(Dataset excerpts)
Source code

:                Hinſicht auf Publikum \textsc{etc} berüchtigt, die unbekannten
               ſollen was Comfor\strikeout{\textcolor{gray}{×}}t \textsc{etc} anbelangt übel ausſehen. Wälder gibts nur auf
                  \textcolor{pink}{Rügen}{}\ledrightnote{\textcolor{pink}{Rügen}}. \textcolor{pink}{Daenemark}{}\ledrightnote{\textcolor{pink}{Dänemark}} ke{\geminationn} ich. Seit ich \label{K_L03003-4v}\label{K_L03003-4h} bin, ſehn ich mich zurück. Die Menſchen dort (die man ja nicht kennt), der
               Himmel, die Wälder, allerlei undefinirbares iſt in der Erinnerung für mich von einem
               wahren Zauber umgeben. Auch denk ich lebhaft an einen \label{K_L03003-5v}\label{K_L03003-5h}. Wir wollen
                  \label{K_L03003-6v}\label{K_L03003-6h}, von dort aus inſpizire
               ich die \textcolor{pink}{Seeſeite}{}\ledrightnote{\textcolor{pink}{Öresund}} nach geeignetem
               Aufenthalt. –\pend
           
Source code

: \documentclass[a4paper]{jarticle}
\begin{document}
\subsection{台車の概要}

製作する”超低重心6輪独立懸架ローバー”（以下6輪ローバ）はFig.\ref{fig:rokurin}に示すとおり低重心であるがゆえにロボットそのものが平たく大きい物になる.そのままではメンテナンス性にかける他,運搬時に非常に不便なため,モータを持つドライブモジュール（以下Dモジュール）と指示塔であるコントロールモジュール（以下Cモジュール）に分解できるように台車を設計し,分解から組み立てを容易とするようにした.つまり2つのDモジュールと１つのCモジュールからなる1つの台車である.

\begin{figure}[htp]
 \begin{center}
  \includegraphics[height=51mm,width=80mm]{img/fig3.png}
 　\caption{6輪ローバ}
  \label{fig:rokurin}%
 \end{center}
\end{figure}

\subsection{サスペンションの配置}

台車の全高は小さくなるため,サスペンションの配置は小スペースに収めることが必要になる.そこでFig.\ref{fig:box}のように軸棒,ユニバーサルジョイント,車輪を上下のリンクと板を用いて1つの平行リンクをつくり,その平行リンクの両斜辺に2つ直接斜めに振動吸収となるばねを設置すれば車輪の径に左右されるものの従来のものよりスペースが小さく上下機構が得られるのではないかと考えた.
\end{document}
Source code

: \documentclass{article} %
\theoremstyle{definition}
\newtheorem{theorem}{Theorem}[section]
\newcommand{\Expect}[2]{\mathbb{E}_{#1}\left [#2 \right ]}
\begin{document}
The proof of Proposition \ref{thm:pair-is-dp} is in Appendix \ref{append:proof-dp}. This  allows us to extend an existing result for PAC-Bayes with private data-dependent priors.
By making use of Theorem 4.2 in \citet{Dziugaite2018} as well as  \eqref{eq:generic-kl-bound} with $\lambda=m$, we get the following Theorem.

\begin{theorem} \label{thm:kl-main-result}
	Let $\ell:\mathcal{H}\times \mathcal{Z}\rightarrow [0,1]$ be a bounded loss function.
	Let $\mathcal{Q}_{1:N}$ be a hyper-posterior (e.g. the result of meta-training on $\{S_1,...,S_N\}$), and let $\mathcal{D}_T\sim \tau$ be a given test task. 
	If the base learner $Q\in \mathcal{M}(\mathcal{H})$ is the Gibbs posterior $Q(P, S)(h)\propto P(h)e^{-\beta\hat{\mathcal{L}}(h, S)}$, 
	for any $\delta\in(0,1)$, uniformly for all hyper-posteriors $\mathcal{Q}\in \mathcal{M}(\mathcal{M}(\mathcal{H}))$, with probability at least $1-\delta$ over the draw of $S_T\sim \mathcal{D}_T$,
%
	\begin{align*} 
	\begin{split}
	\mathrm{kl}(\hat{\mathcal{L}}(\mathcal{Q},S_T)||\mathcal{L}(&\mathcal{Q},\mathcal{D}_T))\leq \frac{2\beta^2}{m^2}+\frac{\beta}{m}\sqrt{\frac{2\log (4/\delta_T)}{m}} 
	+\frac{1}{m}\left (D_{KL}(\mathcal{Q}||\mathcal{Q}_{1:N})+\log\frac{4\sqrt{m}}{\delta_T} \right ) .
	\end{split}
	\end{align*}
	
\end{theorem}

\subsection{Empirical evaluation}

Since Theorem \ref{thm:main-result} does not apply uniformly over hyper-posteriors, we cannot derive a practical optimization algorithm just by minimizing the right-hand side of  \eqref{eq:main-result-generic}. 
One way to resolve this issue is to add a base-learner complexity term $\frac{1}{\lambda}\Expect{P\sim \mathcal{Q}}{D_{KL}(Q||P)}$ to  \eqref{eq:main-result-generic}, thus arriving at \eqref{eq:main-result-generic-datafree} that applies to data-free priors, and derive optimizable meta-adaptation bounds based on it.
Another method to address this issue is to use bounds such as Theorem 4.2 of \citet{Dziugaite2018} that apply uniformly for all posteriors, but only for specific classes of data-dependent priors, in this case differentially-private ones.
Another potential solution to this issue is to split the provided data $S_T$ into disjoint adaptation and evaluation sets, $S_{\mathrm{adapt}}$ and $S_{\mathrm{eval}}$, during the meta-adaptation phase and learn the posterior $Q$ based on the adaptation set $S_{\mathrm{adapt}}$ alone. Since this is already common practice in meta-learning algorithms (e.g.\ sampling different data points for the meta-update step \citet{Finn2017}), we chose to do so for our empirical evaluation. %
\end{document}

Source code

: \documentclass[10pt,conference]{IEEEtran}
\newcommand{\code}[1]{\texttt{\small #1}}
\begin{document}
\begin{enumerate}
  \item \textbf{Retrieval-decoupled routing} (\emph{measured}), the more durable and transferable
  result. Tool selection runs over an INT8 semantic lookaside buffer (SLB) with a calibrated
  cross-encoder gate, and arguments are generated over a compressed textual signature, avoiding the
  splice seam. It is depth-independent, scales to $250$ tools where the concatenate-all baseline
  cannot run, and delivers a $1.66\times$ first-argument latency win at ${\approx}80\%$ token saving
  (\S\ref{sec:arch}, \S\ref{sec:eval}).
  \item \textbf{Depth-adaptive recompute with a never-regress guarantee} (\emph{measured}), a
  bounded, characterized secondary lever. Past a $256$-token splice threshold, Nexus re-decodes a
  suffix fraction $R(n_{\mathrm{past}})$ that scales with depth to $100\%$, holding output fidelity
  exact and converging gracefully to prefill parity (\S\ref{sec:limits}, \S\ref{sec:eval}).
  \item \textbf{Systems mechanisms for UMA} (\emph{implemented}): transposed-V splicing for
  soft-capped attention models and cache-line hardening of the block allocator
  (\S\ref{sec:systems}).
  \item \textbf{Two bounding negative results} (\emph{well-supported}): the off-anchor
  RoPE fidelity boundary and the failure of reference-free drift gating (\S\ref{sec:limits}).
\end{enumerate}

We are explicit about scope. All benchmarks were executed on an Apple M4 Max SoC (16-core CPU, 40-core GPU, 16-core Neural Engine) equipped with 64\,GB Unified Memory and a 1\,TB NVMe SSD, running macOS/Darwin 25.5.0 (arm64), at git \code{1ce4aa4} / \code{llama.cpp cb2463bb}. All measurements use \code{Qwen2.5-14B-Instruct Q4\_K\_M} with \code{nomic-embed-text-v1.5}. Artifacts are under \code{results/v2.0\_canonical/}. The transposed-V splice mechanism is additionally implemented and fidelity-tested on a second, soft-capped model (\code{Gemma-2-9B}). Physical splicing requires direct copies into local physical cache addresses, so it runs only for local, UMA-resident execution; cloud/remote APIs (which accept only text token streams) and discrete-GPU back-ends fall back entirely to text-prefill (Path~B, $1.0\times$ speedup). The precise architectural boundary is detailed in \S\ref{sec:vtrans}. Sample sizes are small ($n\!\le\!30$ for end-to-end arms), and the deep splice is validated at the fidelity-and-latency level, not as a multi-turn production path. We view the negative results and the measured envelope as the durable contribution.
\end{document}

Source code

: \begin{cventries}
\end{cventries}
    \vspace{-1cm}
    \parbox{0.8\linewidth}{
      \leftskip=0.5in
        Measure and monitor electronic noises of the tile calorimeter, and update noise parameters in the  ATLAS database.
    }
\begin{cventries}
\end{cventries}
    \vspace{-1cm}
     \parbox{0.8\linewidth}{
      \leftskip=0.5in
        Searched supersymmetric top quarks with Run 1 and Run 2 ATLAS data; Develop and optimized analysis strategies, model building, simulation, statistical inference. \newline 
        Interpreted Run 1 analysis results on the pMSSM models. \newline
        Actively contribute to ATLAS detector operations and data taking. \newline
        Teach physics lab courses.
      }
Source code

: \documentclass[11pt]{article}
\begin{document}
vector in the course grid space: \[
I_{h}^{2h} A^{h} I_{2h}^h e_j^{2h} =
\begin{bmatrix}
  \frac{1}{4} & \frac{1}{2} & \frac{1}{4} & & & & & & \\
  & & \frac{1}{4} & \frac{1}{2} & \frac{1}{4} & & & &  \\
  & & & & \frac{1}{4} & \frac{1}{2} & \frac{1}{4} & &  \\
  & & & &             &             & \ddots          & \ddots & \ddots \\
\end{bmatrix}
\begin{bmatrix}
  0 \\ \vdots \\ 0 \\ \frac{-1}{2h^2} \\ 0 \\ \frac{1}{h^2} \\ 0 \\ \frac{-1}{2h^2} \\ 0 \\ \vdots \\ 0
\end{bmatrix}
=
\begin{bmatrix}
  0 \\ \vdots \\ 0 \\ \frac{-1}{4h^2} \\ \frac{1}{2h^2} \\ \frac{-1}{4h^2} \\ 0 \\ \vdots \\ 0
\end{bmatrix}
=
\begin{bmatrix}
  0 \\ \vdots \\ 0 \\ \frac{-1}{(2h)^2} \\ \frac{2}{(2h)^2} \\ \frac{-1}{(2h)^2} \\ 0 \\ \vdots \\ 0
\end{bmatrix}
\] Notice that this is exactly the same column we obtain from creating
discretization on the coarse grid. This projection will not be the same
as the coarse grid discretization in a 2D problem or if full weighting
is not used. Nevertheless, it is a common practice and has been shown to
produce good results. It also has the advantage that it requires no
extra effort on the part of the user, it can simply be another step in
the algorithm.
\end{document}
(End Dataset excerpts)
Copy every line where the word "practice" is present in the entries above.

*Exercise solution*:
Another potential solution to this issue is to split the provided data $S_T$ into disjoint adaptation and evaluation sets, $S_{\mathrm{adapt}}$ and $S_{\mathrm{eval}}$, during the meta-adaptation phase and learn the posterior $Q$ based on the adaptation set $S_{\mathrm{adapt}}$ alone. Since this is already common practice in meta-learning algorithms (e.g.\ sampling different data points for the meta-update step \citet{Finn2017}), we chose to do so for our empirical evaluation. %
is not used. Nevertheless, it is a common practice and has been shown to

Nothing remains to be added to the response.